Turning Back the Sun(9)



“What do you mean “unsuitable to marry?” “

Rayner was ashamed of this. But he blundered on. “They”ve been much older, or had a different education—or were married already …” He disliked the person saying this. Even at the outset of these affairs, he”d been dogged by this betrayal, the knowledge of their transience. Yet he had gone on with them. Several of these women had come to love him, as he cooled towards them. In a town like this, they continued like ghosts: the secretary in the office window whose eyes still followed him in the street; Xenia, greying now, turning her face feverishly away from him at parties; Myra, who still sold scarves on the mall.

The man said, “Have you ever felt committed to anyone?”

“I fell in love in the capital. But I was only nineteen.”

He had known her since childhood. She was one of the small band with whom he”d grown up: children marked out by a modest privilege of which they were scarcely aware. The letters from these friends had petered out years ago, but he sometimes wondered what had become of them: the gifted and melancholy Leon, who must surely be an artist or writer by now (although he”d heard nothing of him); and Gerhard, pushy and handsome, a friend of Ivar”s. The girls were such close friends that they seemed to partake a little of one another”s aura, of the same optimism and clarity. At least in retrospect, they were beautiful, with their blue and hazel eyes and blonde or fair-streaked hair. They emanated laughter and trust, and a little vanity. Even Adelina, whose features were so irregular, partook of this mutual glamour with her long, slender legs and innocent haughtiness.

But Miriam”s attraction was different. She had dark hair and dark eyes. Even as a boy he”d known why the other girls appealed to him; but with Miriam he was unsure. While the others were expressed by their faces—pretty, even beautiful faces—Miriam”s personality stirred in her whole body, which was vigorous and full.

In the brief months between his car crash and his transfer from the capital, he had fallen in love with her.

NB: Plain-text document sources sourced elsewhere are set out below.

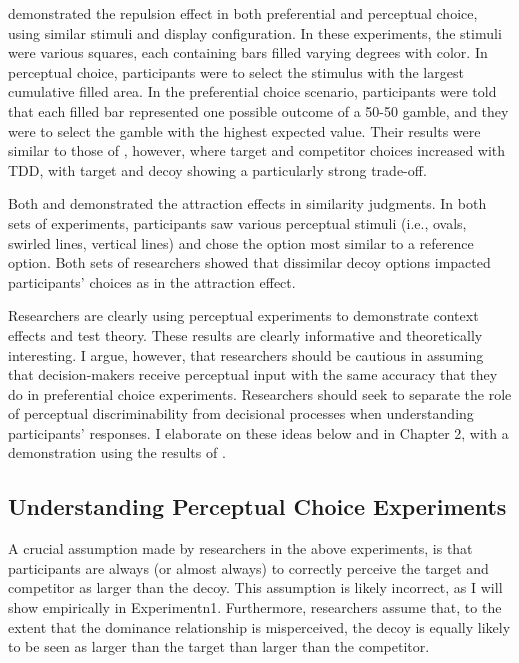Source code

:\textcite{spektorRepulsionEffectPreferential2022} demonstrated the repulsion effect in both preferential and perceptual choice, using similar stimuli and display configuration. In these experiments, the stimuli were various squares, each containing bars filled varying degrees with color. In perceptual choice, participants were to select the stimulus with the largest cumulative filled area. In the preferential choice scenario, participants were told that each filled bar represented one possible outcome of a 50-50 gamble, and they were to select the gamble with the highest expected value. Their results were similar to those of \textcite{spektorWhenGoodLooks2018b}, however, where target and competitor choices increased with TDD, with target and decoy showing a particularly strong trade-off.

Both \textcite{choplinComparisoninducedDecoyEffects2005b} and \textcite{yearsleyContextEffectsSimilarity2022} demonstrated the attraction effects in similarity judgments. In both sets of experiments, participants saw various perceptual stimuli (i.e., ovals, swirled lines, vertical lines) and chose the option most similar to a reference option. Both sets of researchers showed that dissimilar decoy options impacted participants' choices as in the attraction effect.

Researchers are clearly using perceptual experiments to demonstrate context effects and test theory. These results are clearly informative and theoretically interesting. I argue, however, that researchers should be cautious in assuming that decision-makers receive perceptual input with the same accuracy that they do in preferential choice experiments. Researchers should seek to separate the role of perceptual discriminability from decisional processes when understanding participants' responses. I elaborate on these ideas below and in Chapter 2, with a demonstration using the results of \textcite{spektorWhenGoodLooks2018b}.

\subsection{Understanding Perceptual Choice Experiments}

A crucial assumption made by researchers in the above experiments, is that participants are always (or almost always) to correctly perceive the target and competitor as larger than the decoy. This assumption is likely incorrect, as I will show empirically in Experimentn1. Furthermore, researchers assume that, to the extent that the dominance relationship is misperceived, the decoy is equally likely to be seen as larger than the target than larger than the competitor.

Later he wondered if this love had been ignited by her radiant health, viewed from his sickbed through weakened eyes. But they never slept together. The capital was a puritan city. They lived under public scrutiny, in clubs and restaurants. In the gang of their friends, they did not noticeably pair off. The group held its members in common. Now he could not even be sure how exclusive he had been to her, but remembered their lovemaking as a glory of nervous, adolescent exploration in the evening in parks during autumn.

They used to go diving together on the coral west of the capital. After his discharge from hospital he forced himself to do this again, but one morning he found to his horror that he could not squeeze his damaged foot into his flipper. For several minutes he stood up in the boat, furious with humiliation, while the others went overboard; and when at last he dropped into the water and descended the anchor chain behind Miriam, the divemaster never noticed that he was barefoot.

Rayner did not know it then, but this would be the last time he would see her. He felt a little sick. The rasp of a strong current clouded the water with a dust of coral fragments. Miriam swam ahead of him with languid undulations of her flippered feet. The compressed-air cylinders obscured her back. All familiarity seemed gone from her, because she had dyed her dark hair pale—a smoky gold color, which flowed out behind her. Even when she turned, her face floated enigmatic behind its mask and regulator, washed by this flaxen strangeness.

He came alongside her with strenuous thrusts of his unaided feet. The others were ahead, oblivious of them. The current had eased now, and the water cleared. In a dreamy unison they glided together abreast, as if flying, while the coral steepened into miniature crags around them.

Then came the moment by which he remembered their love. He reached out and took her hand. Behind its mask her face looked startled for a moment, then she pulled his hand towards her and held it clenched against her breast. The next instant, teasingly, she had taken the regulator out of her mouth and was holding it towards him. So he removed his own and gave it to her, and childishly, a little dangerously, breathing from each other”s cylinders, they swam on for a full two minutes, locked side by side. It was a moment of perfect trust. They went in slow motion, weightless. They might have been breathing through each other”s lungs. She still clasped his hand. They must have looked like one creature, he later thought—but an inept mutant, doomed to perish. Yet it was an instant of such eerie, unaccountable union that he imagined it afterwards more complete than the sexual coupling they had never known, and as if to illumine the moment”s strangeness, great drifts of damselfish, confined in the coral valley, came flickering and brushing against them like cold gems.

“When did you leave?” The analyst”s pen shifted over his notepad.

“Just three days later. I”d been assigned here after my exam results.” He laughed a little bitterly. “The results weren”t good. The car crash interfered with my studies.”

His friends had gathered on the station platform to say farewell and fill his arms with small gifts. But the conventional words of parting—”Until next year!” or “Come back and see us!”—never reached their lips. There was no such hope of return. So they spoke about small, immediate things: the appearance of his fellow passengers, the sudden rain. Nobody could face forever. Their ebullience had shrunk to helplessness. Jarmila and Adelina cried a little, and Leon was biting his lip.